→ **Work required**: Only one stretch of the data is wanted: the line containing "This repository contains", the line containing "SetNgObjectStorage sets NgObjectStorage", and every line between them, copied exactly.

......

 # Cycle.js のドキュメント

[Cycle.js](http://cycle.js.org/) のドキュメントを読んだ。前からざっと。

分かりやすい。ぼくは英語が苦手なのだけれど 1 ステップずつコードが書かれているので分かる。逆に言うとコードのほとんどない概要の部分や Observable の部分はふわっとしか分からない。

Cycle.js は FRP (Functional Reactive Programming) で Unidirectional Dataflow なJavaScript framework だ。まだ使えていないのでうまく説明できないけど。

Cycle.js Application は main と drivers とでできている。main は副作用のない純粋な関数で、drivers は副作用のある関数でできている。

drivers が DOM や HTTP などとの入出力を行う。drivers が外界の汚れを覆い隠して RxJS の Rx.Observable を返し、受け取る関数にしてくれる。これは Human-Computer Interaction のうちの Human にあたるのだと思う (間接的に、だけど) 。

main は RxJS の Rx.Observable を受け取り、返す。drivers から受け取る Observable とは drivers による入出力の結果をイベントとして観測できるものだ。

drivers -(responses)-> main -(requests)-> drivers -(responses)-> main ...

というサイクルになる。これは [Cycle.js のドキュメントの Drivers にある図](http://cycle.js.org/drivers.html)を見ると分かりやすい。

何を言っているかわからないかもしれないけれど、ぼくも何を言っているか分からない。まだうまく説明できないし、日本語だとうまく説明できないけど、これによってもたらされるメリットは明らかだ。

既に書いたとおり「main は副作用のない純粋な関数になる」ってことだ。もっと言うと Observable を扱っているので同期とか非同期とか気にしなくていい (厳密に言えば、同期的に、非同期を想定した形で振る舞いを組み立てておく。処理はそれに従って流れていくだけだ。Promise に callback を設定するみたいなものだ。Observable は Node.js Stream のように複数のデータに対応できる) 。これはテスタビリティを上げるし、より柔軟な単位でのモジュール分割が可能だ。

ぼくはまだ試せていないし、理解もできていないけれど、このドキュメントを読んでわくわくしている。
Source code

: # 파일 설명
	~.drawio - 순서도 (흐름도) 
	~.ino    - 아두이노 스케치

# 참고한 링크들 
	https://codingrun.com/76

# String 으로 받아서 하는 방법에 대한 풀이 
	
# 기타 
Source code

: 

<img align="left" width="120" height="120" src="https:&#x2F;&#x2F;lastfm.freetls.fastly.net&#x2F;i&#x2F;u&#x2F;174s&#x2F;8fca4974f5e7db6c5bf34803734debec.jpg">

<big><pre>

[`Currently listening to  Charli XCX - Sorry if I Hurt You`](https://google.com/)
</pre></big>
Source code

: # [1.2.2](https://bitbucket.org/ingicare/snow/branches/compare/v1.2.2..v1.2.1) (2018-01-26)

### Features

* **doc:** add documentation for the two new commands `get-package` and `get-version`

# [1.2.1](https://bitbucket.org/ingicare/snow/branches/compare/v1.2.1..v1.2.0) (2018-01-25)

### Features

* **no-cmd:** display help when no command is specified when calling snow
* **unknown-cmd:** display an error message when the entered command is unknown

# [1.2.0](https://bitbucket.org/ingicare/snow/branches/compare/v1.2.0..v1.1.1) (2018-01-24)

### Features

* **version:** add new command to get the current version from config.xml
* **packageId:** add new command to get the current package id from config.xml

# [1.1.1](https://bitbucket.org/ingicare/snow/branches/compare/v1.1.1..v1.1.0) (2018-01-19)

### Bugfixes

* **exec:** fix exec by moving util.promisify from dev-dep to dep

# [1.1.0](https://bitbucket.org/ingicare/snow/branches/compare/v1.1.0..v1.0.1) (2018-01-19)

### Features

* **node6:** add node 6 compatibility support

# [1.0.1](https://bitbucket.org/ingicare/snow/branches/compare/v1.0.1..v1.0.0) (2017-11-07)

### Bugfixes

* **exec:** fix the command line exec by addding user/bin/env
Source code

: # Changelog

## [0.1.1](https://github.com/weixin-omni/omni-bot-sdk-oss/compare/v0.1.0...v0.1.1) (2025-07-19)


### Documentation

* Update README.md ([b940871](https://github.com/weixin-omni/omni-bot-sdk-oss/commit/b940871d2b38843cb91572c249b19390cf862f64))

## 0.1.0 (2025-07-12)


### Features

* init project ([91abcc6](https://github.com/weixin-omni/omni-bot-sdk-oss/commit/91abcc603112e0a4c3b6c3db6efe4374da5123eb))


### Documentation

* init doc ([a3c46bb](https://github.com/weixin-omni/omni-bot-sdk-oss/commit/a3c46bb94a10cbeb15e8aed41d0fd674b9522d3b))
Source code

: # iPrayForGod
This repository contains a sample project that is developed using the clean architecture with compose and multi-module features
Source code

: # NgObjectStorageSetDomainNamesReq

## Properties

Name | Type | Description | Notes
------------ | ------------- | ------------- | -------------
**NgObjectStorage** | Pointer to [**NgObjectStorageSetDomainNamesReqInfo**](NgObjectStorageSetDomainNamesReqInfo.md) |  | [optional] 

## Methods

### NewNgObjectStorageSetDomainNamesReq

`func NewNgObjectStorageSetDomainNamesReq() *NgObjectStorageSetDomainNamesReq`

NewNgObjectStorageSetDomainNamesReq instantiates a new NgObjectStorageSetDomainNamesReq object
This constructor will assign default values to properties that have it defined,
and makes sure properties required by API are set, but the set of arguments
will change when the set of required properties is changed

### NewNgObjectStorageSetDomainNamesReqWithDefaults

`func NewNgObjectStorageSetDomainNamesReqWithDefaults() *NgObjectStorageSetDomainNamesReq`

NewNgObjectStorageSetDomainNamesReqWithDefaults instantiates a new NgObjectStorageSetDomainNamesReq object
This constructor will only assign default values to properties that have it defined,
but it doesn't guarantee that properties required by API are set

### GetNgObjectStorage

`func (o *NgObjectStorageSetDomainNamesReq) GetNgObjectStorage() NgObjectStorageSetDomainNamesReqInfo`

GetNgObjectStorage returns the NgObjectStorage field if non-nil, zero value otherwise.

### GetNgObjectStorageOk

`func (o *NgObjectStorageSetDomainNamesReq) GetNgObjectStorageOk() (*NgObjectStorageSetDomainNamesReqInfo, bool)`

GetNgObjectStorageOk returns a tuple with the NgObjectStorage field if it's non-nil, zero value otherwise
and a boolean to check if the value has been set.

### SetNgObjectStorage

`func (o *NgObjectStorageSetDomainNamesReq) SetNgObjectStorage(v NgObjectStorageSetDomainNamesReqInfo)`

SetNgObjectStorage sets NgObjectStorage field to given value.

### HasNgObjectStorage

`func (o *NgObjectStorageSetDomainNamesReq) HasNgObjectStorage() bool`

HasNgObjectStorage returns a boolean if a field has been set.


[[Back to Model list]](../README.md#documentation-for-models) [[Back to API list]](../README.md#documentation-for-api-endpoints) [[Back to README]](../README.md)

......

→ **Answer area**:
This repository contains a sample project that is developed using the clean architecture with compose and multi-module features
Source code

: # NgObjectStorageSetDomainNamesReq

## Properties

Name | Type | Description | Notes
------------ | ------------- | ------------- | -------------
**NgObjectStorage** | Pointer to [**NgObjectStorageSetDomainNamesReqInfo**](NgObjectStorageSetDomainNamesReqInfo.md) |  | [optional] 

## Methods

### NewNgObjectStorageSetDomainNamesReq

`func NewNgObjectStorageSetDomainNamesReq() *NgObjectStorageSetDomainNamesReq`

NewNgObjectStorageSetDomainNamesReq instantiates a new NgObjectStorageSetDomainNamesReq object
This constructor will assign default values to properties that have it defined,
and makes sure properties required by API are set, but the set of arguments
will change when the set of required properties is changed

### NewNgObjectStorageSetDomainNamesReqWithDefaults

`func NewNgObjectStorageSetDomainNamesReqWithDefaults() *NgObjectStorageSetDomainNamesReq`

NewNgObjectStorageSetDomainNamesReqWithDefaults instantiates a new NgObjectStorageSetDomainNamesReq object
This constructor will only assign default values to properties that have it defined,
but it doesn't guarantee that properties required by API are set

### GetNgObjectStorage

`func (o *NgObjectStorageSetDomainNamesReq) GetNgObjectStorage() NgObjectStorageSetDomainNamesReqInfo`

GetNgObjectStorage returns the NgObjectStorage field if non-nil, zero value otherwise.

### GetNgObjectStorageOk

`func (o *NgObjectStorageSetDomainNamesReq) GetNgObjectStorageOk() (*NgObjectStorageSetDomainNamesReqInfo, bool)`

GetNgObjectStorageOk returns a tuple with the NgObjectStorage field if it's non-nil, zero value otherwise
and a boolean to check if the value has been set.

### SetNgObjectStorage

`func (o *NgObjectStorageSetDomainNamesReq) SetNgObjectStorage(v NgObjectStorageSetDomainNamesReqInfo)`

SetNgObjectStorage sets NgObjectStorage field to given value.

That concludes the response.